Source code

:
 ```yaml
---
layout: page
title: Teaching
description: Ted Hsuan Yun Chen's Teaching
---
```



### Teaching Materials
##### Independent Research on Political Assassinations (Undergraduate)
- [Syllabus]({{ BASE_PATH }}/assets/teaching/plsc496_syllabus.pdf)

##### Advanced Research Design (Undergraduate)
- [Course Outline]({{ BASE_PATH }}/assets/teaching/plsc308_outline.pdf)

====

• _Assignment_
Give the number of lines above containing the word "assets", with no other text.

• _Result below_
2